EXERCISE PROMPT:
Transcribe every entry exactly, with nothing added or left out.

PROVIDED MATERIAL:

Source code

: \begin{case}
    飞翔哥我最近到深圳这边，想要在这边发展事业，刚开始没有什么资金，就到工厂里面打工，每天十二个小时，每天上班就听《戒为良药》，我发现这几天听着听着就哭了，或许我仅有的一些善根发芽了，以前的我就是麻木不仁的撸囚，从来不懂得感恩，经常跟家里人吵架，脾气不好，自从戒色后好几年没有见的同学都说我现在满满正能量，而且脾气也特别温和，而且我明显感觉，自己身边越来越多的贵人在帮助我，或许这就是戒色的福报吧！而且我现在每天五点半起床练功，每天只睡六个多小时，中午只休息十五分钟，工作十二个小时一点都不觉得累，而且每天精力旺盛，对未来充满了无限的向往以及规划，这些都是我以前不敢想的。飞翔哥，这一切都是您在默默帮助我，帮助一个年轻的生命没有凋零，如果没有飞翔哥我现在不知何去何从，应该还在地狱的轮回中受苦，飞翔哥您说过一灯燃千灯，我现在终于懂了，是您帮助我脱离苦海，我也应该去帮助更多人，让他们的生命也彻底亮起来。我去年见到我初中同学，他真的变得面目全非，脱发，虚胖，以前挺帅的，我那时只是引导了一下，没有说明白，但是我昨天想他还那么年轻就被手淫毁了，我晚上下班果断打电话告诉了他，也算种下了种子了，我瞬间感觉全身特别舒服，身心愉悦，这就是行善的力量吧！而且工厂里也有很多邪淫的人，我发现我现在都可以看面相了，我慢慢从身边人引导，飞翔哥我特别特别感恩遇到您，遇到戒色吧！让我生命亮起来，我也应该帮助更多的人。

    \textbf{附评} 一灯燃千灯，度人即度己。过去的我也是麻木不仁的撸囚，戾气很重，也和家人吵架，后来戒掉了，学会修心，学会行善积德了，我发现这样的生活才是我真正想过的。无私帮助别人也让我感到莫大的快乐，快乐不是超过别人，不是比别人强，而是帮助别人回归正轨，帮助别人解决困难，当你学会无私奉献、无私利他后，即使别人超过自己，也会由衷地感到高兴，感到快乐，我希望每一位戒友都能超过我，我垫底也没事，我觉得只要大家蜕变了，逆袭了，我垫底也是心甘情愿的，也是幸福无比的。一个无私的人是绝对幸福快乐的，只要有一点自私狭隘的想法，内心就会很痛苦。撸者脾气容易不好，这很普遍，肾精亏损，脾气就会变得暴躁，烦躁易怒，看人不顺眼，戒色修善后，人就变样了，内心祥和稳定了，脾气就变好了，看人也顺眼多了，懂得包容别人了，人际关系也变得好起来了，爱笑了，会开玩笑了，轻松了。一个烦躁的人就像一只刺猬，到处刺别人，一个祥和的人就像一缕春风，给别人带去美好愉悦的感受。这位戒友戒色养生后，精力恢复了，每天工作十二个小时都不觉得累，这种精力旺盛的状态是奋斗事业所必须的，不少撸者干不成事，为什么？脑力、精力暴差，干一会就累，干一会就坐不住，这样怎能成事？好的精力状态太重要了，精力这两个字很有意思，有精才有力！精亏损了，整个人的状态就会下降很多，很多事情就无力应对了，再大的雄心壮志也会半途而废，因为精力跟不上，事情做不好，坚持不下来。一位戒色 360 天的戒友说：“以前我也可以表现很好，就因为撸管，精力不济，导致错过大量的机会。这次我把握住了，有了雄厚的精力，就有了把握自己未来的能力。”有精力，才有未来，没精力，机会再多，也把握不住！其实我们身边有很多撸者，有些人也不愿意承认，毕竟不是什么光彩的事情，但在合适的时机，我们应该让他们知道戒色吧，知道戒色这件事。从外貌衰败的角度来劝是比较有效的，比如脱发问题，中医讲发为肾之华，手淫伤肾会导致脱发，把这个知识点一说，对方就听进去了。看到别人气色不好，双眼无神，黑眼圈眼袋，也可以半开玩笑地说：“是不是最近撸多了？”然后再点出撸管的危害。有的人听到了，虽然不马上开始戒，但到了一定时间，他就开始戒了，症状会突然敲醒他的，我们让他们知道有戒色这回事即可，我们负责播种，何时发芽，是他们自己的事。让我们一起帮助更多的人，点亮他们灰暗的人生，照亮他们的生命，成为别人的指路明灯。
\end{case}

ANSWER:
Source code

: \begin{case}
    飞翔哥我最近到深圳这边，想要在这边发展事业，刚开始没有什么资金，就到工厂里面打工，每天十二个小时，每天上班就听《戒为良药》，我发现这几天听着听着就哭了，或许我仅有的一些善根发芽了，以前的我就是麻木不仁的撸囚，从来不懂得感恩，经常跟家里人吵架，脾气不好，自从戒色后好几年没有见的同学都说我现在满满正能量，而且脾气也特别温和，而且我明显感觉，自己身边越来越多的贵人在帮助我，或许这就是戒色的福报吧！而且我现在每天五点半起床练功，每天只睡六个多小时，中午只休息十五分钟，工作十二个小时一点都不觉得累，而且每天精力旺盛，对未来充满了无限的向往以及规划，这些都是我以前不敢想的。飞翔哥，这一切都是您在默默帮助我，帮助一个年轻的生命没有凋零，如果没有飞翔哥我现在不知何去何从，应该还在地狱的轮回中受苦，飞翔哥您说过一灯燃千灯，我现在终于懂了，是您帮助我脱离苦海，我也应该去帮助更多人，让他们的生命也彻底亮起来。我去年见到我初中同学，他真的变得面目全非，脱发，虚胖，以前挺帅的，我那时只是引导了一下，没有说明白，但是我昨天想他还那么年轻就被手淫毁了，我晚上下班果断打电话告诉了他，也算种下了种子了，我瞬间感觉全身特别舒服，身心愉悦，这就是行善的力量吧！而且工厂里也有很多邪淫的人，我发现我现在都可以看面相了，我慢慢从身边人引导，飞翔哥我特别特别感恩遇到您，遇到戒色吧！让我生命亮起来，我也应该帮助更多的人。

    \textbf{附评} 一灯燃千灯，度人即度己。过去的我也是麻木不仁的撸囚，戾气很重，也和家人吵架，后来戒掉了，学会修心，学会行善积德了，我发现这样的生活才是我真正想过的。无私帮助别人也让我感到莫大的快乐，快乐不是超过别人，不是比别人强，而是帮助别人回归正轨，帮助别人解决困难，当你学会无私奉献、无私利他后，即使别人超过自己，也会由衷地感到高兴，感到快乐，我希望每一位戒友都能超过我，我垫底也没事，我觉得只要大家蜕变了，逆袭了，我垫底也是心甘情愿的，也是幸福无比的。一个无私的人是绝对幸福快乐的，只要有一点自私狭隘的想法，内心就会很痛苦。撸者脾气容易不好，这很普遍，肾精亏损，脾气就会变得暴躁，烦躁易怒，看人不顺眼，戒色修善后，人就变样了，内心祥和稳定了，脾气就变好了，看人也顺眼多了，懂得包容别人了，人际关系也变得好起来了，爱笑了，会开玩笑了，轻松了。一个烦躁的人就像一只刺猬，到处刺别人，一个祥和的人就像一缕春风，给别人带去美好愉悦的感受。这位戒友戒色养生后，精力恢复了，每天工作十二个小时都不觉得累，这种精力旺盛的状态是奋斗事业所必须的，不少撸者干不成事，为什么？脑力、精力暴差，干一会就累，干一会就坐不住，这样怎能成事？好的精力状态太重要了，精力这两个字很有意思，有精才有力！精亏损了，整个人的状态就会下降很多，很多事情就无力应对了，再大的雄心壮志也会半途而废，因为精力跟不上，事情做不好，坚持不下来。一位戒色 360 天的戒友说：“以前我也可以表现很好，就因为撸管，精力不济，导致错过大量的机会。这次我把握住了，有了雄厚的精力，就有了把握自己未来的能力。”有精力，才有未来，没精力，机会再多，也把握不住！其实我们身边有很多撸者，有些人也不愿意承认，毕竟不是什么光彩的事情，但在合适的时机，我们应该让他们知道戒色吧，知道戒色这件事。从外貌衰败的角度来劝是比较有效的，比如脱发问题，中医讲发为肾之华，手淫伤肾会导致脱发，把这个知识点一说，对方就听进去了。看到别人气色不好，双眼无神，黑眼圈眼袋，也可以半开玩笑地说：“是不是最近撸多了？”然后再点出撸管的危害。有的人听到了，虽然不马上开始戒，但到了一定时间，他就开始戒了，症状会突然敲醒他的，我们让他们知道有戒色这回事即可，我们负责播种，何时发芽，是他们自己的事。让我们一起帮助更多的人，点亮他们灰暗的人生，照亮他们的生命，成为别人的指路明灯。
\end{case}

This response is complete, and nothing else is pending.